Stadtgeschichte: Geheime Bilder der zerstörten Synagoge

Der Krefelder Kurt Gimnicher fotografierte heimlich den ausgebrannten Bau.

Krefeld. Kurt Gimnicher wird an diesem Novembermorgen um 5.30 Uhr von einem Freund geweckt. "Nimm dein Rad, und wir gehen mal eben zur Synagoge. Die brennt."

Seit August 1938 wohnte Gimnicher an der Lohstraße 109. Die beiden jungen Krefelder Juden sehen die Synagoge in Flammen stehen. Auch das Gemeindehaus am Bleichpfad brennt.

"Das ist eine schreckliche Erfahrung gewesen", erinnert sich Gimnicher Jahrzehnte später an jenen 10. November 1938. An diesem Tag ging er durch die Stadt und sah die zerstörten Geschäfte.

Dabei wird der 19-Jährige wohl auch jene Fotos gemacht haben, die die ausgebrannte Krefelder Synagoge zeigen. Wie ein Geheimagent versteckte er seine Kamera in einem Schuhkarton.

Vier der Aufnahmen sind in der Ausstellung "Pogrom in Krefeld" in der Villa Merländer zu sehen. Dort hängt auch eine Fotografie, die den jungen Fotografen Kurt Gimnicher im Kreis von Freunden und Verwandten zeigt.

Ende 1938 / Anfang 1939 feiern sie die Abreise des 19-jährigen Krefelders in die USA. Früh orientierte sich der ehemalige Schüler des Gymnasiums am Moltkeplatz in Richtung Vereinigte Staaten.

Eine Ausbildung zum Fotografen besaß Gimnicher nicht. Es war ein Hobby.
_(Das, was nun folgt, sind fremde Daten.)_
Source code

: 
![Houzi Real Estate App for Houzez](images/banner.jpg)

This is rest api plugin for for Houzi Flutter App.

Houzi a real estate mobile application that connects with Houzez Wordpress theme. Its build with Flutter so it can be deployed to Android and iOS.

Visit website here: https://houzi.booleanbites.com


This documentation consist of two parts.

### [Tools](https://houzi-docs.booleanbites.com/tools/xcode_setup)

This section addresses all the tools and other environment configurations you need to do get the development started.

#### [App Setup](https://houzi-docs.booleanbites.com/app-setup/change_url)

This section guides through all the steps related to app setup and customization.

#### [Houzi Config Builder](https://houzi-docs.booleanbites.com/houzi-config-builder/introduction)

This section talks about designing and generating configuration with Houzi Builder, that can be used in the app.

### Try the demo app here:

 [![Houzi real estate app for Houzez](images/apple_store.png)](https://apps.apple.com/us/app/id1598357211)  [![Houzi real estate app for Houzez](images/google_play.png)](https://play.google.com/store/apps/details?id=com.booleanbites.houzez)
Als er einmal in seinem Lehrbetrieb - er wurde zum Seidenweber ausgebildet - Aufnahmen von jungen Mitarbeiterinnen machte, drohte ein Mann ihn wegen "Rassenschande" anzuzeigen. Welche Motive ihn später bewegten, Fotos der ausgebrannten Synagogenruine zu machen, ist nicht bekannt.

Ein offizielles Verbot, die verkohlten Mauern zu fotografieren, habe es zwar nicht gegeben. "Aber er hatte wohl Angst, sonst hätte er die Fotos nicht heimlich gemacht", sagt Ingrid Schupetta, Leiterin der NS-Dokumentationsstelle.

In einen Schuhkarton bohrte er ein Loch, steckte eine Kamera hinein und machte sich auf den Weg. Die Aufnahmen sind zum Teil leicht verwackelt. Betrachtet man sich die Reihenfolge, liegt es nahe, dass er sie im Vorbeigehen anfertigte. Die vier Aufnahmen aus der Ausstellung entdeckte Schupetta im New Yorker Leo-Baeck-Institut.

Im Dezember hatte Kurt Gimnicher seine Papiere für die Auswanderung zusammen. Das Foto seiner Abschiedsparty in der Villa Merländer, das ihn ganz rechts am Bildrand zeigt, hat er wohl per Selbstauslöser gemacht.

Anfang Januar 1939 verabschieden seine Eltern, Verwandten und Freunde den jungen Mann am Bahnhof. Seine Schwester lebte schon länger in den Niederlanden, seine Eltern wanderten kurz nach ihm aus - alle anderen, die ihn an diesem Wintertag in Krefeld verabschiedeten, wurden ermordet.

Der Leidenschaft der Fotografie ging Gimnicher, der sich in Gimson umbenannte, alsbald bei der Army nach. "Er hat den Krieg mit der Kamera in der Hand geführt", so Schupetta. Der Kontakt nach Krefeld ist abgebrochen. Falls Gimson noch lebt, feiert er am Montag seinen 90. Geburtstag.